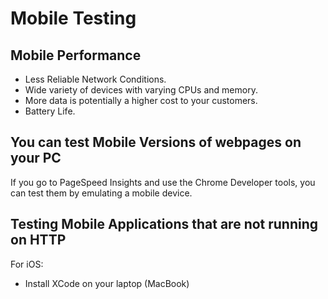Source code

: # Mobile Testing

## Mobile Performance
- Less Reliable Network Conditions.
- Wide variety of devices with varying CPUs and memory.
- More data is potentially a higher cost to your customers.
- Battery Life.

## You can test Mobile Versions of webpages on your PC
If you go to PageSpeed Insights and use the Chrome Developer tools, you can test them by emulating a mobile device. 

## Testing Mobile Applications that are not running on HTTP
For iOS:
- Install XCode on your laptop (MacBook)
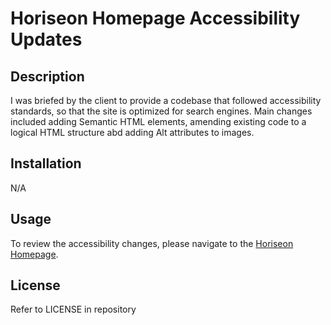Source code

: # Horiseon Homepage Accessibility Updates

## Description 

I was briefed by the client to provide a codebase that followed accessibility standards, so that the site is optimized for search engines.
Main changes included adding Semantic HTML elements, amending existing code to a logical HTML structure abd adding Alt attributes to images.


## Installation

N/A


## Usage 

To review the accessibility changes, please navigate to the [Horiseon Homepage](https://rachlala14.github.io/horiseon-homepage/). 


## License

Refer to LICENSE in repository


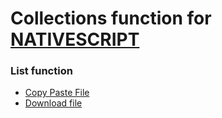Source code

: # Collections function for [NATIVESCRIPT](https://github.com/NativeScript)

### List function
- [Copy Paste File](https://github.com/dyazincahya/collections-function-for-nativescript/blob/master/copy-paste-file.md)
- [Download file](https://github.com/dyazincahya/collections-function-for-nativescript/blob/master/download-file.md)
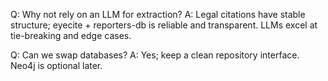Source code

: Q: Why not rely on an LLM for extraction?
A: Legal citations have stable structure; eyecite + reporters-db is reliable and transparent. LLMs excel at tie-breaking and edge cases.

Q: Can we swap databases?
A: Yes; keep a clean repository interface. Neo4j is optional later.
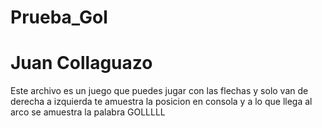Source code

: # Prueba_Gol
# Juan Collaguazo
Este archivo es un juego que puedes jugar con las flechas y solo van de derecha a izquierda te amuestra la posicion en consola y a lo que llega al arco se amuestra la palabra GOLLLLL

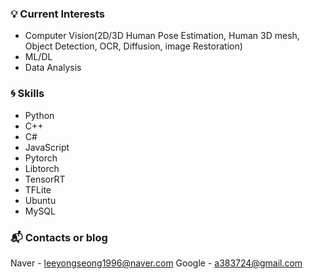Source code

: 


### :bulb: Current Interests
- Computer Vision(2D/3D Human Pose Estimation, Human 3D mesh, Object Detection, OCR, Diffusion, image Restoration)
- ML/DL
- Data Analysis


### :cyclone: Skills
- Python
- C++
- C#
- JavaScript
- Pytorch
- Libtorch
- TensorRT
- TFLite
- Ubuntu
- MySQL

### :mailbox_with_mail: Contacts or blog

Naver - leeyongseong1996@naver.com
Google - a383724@gmail.com
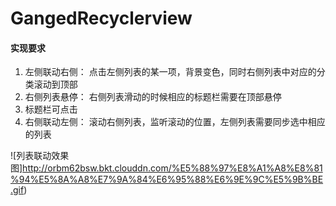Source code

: # GangedRecyclerview


#### 实现要求

1. 左侧联动右侧：
点击左侧列表的某一项，背景变色，同时右侧列表中对应的分类滚动到顶部
2. 右侧列表悬停：
右侧列表滑动的时候相应的标题栏需要在顶部悬停
3. 标题栏可点击
4. 右侧联动左侧：
滚动右侧列表，监听滚动的位置，左侧列表需要同步选中相应的列表

![列表联动效果图]http://orbm62bsw.bkt.clouddn.com/%E5%88%97%E8%A1%A8%E8%81%94%E5%8A%A8%E7%9A%84%E6%95%88%E6%9E%9C%E5%9B%BE.gif)
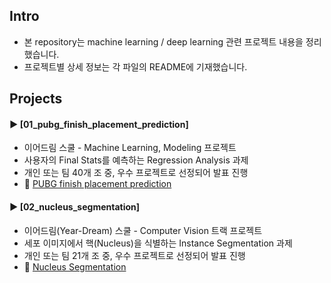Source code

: ####
## Intro
- 본 repository는 machine learning / deep learning 관련 프로젝트 내용을 정리했습니다.
- 프로젝트별 상세 정보는 각 파일의 README에 기재했습니다.
####
## Projects
#### ► [01_pubg_finish_placement_prediction]
- 이어드림 스쿨 - Machine Learning, Modeling 프로젝트
- 사용자의 Final Stats를 예측하는 Regression Analysis 과제
- 개인 또는 팀 40개 조 중, 우수 프로젝트로 선정되어 발표 진행
- 📌 [PUBG finish placement prediction](https://drive.google.com/file/d/1yz26V0NXY0HELWS6SWk5FwKcWXonJ9Jc/view?usp=share_link)
####
#### ► [02_nucleus_segmentation]
- 이어드림(Year-Dream) 스쿨 - Computer Vision 트랙 프로젝트
- 세포 이미지에서 핵(Nucleus)을 식별하는 Instance Segmentation 과제
- 개인 또는 팀 21개 조 중, 우수 프로젝트로 선정되어 발표 진행
- 📌 [Nucleus Segmentation](https://drive.google.com/file/d/1RJNDRCeWPNlgSgkD7kC_1u-9MozjumU2/view?usp=share_link)
####
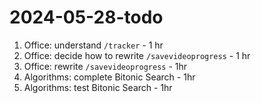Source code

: # 2024-05-28-todo

1. Office: understand `/tracker` - 1 hr
2. Office: decide how to rewrite `/savevideoprogress` - 1 hr
3. Office: rewrite `/savevideoprogress` - 1hr
4. Algorithms: complete Bitonic Search - 1hr
5. Algorithms: test Bitonic Search - 1hr
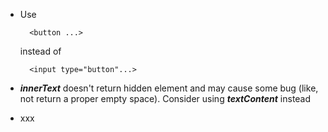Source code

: - Use        
        
        <button ...> 
        
    instead of     
    
        <input type="button"...>
- ***innerText*** doesn't return hidden element and may cause some bug (like, not return a proper empty space). Consider using  ***textContent*** instead
- xxx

=-=-=-=-=

Work order = Please transcribe each entry exactly, but skip any picture it holds.

Output =
Source code

: # Mobile Testing

## Mobile Performance
- Less Reliable Network Conditions.
- Wide variety of devices with varying CPUs and memory.
- More data is potentially a higher cost to your customers.
- Battery Life.

## You can test Mobile Versions of webpages on your PC
If you go to PageSpeed Insights and use the Chrome Developer tools, you can test them by emulating a mobile device. 

## Testing Mobile Applications that are not running on HTTP
For iOS:
- Install XCode on your laptop (MacBook)
Source code

: # Horiseon Homepage Accessibility Updates

## Description 

I was briefed by the client to provide a codebase that followed accessibility standards, so that the site is optimized for search engines.
Main changes included adding Semantic HTML elements, amending existing code to a logical HTML structure abd adding Alt attributes to images.


## Installation

N/A


## Usage 

To review the accessibility changes, please navigate to the [Horiseon Homepage](https://rachlala14.github.io/horiseon-homepage/). 


## License

Refer to LICENSE in repository


Source code

: # Collections function for [NATIVESCRIPT](https://github.com/NativeScript)

### List function
- [Copy Paste File](https://github.com/dyazincahya/collections-function-for-nativescript/blob/master/copy-paste-file.md)
- [Download file](https://github.com/dyazincahya/collections-function-for-nativescript/blob/master/download-file.md)
Source code

: Q: Why not rely on an LLM for extraction?
A: Legal citations have stable structure; eyecite + reporters-db is reliable and transparent. LLMs excel at tie-breaking and edge cases.

Q: Can we swap databases?
A: Yes; keep a clean repository interface. Neo4j is optional later.
Source code

: # Prueba_Gol
# Juan Collaguazo
Este archivo es un juego que puedes jugar con las flechas y solo van de derecha a izquierda te amuestra la posicion en consola y a lo que llega al arco se amuestra la palabra GOLLLLL

Source code

: 


### :bulb: Current Interests
- Computer Vision(2D/3D Human Pose Estimation, Human 3D mesh, Object Detection, OCR, Diffusion, image Restoration)
- ML/DL
- Data Analysis


### :cyclone: Skills
- Python
- C++
- C#
- JavaScript
- Pytorch
- Libtorch
- TensorRT
- TFLite
- Ubuntu
- MySQL

### :mailbox_with_mail: Contacts or blog

Naver - leeyongseong1996@naver.com
Google - a383724@gmail.com
Source code

: # GangedRecyclerview


#### 实现要求

1. 左侧联动右侧：
点击左侧列表的某一项，背景变色，同时右侧列表中对应的分类滚动到顶部
2. 右侧列表悬停：
右侧列表滑动的时候相应的标题栏需要在顶部悬停
3. 标题栏可点击
4. 右侧联动左侧：
滚动右侧列表，监听滚动的位置，左侧列表需要同步选中相应的列表

![列表联动效果图]http://orbm62bsw.bkt.clouddn.com/%E5%88%97%E8%A1%A8%E8%81%94%E5%8A%A8%E7%9A%84%E6%95%88%E6%9E%9C%E5%9B%BE.gif)
Source code

: ####
## Intro
- 본 repository는 machine learning / deep learning 관련 프로젝트 내용을 정리했습니다.
- 프로젝트별 상세 정보는 각 파일의 README에 기재했습니다.
####
## Projects
#### ► [01_pubg_finish_placement_prediction]
- 이어드림 스쿨 - Machine Learning, Modeling 프로젝트
- 사용자의 Final Stats를 예측하는 Regression Analysis 과제
- 개인 또는 팀 40개 조 중, 우수 프로젝트로 선정되어 발표 진행
- 📌 [PUBG finish placement prediction](https://drive.google.com/file/d/1yz26V0NXY0HELWS6SWk5FwKcWXonJ9Jc/view?usp=share_link)
####
#### ► [02_nucleus_segmentation]
- 이어드림(Year-Dream) 스쿨 - Computer Vision 트랙 프로젝트
- 세포 이미지에서 핵(Nucleus)을 식별하는 Instance Segmentation 과제
- 개인 또는 팀 21개 조 중, 우수 프로젝트로 선정되어 발표 진행
- 📌 [Nucleus Segmentation](https://drive.google.com/file/d/1RJNDRCeWPNlgSgkD7kC_1u-9MozjumU2/view?usp=share_link)
####
Source code

: # 2024-05-28-todo

1. Office: understand `/tracker` - 1 hr
2. Office: decide how to rewrite `/savevideoprogress` - 1 hr
3. Office: rewrite `/savevideoprogress` - 1hr
4. Algorithms: complete Bitonic Search - 1hr
5. Algorithms: test Bitonic Search - 1hr
Source code

: - Use        
        
        <button ...> 
        
    instead of     
    
        <input type="button"...>
- ***innerText*** doesn't return hidden element and may cause some bug (like, not return a proper empty space). Consider using  ***textContent*** instead
- xxx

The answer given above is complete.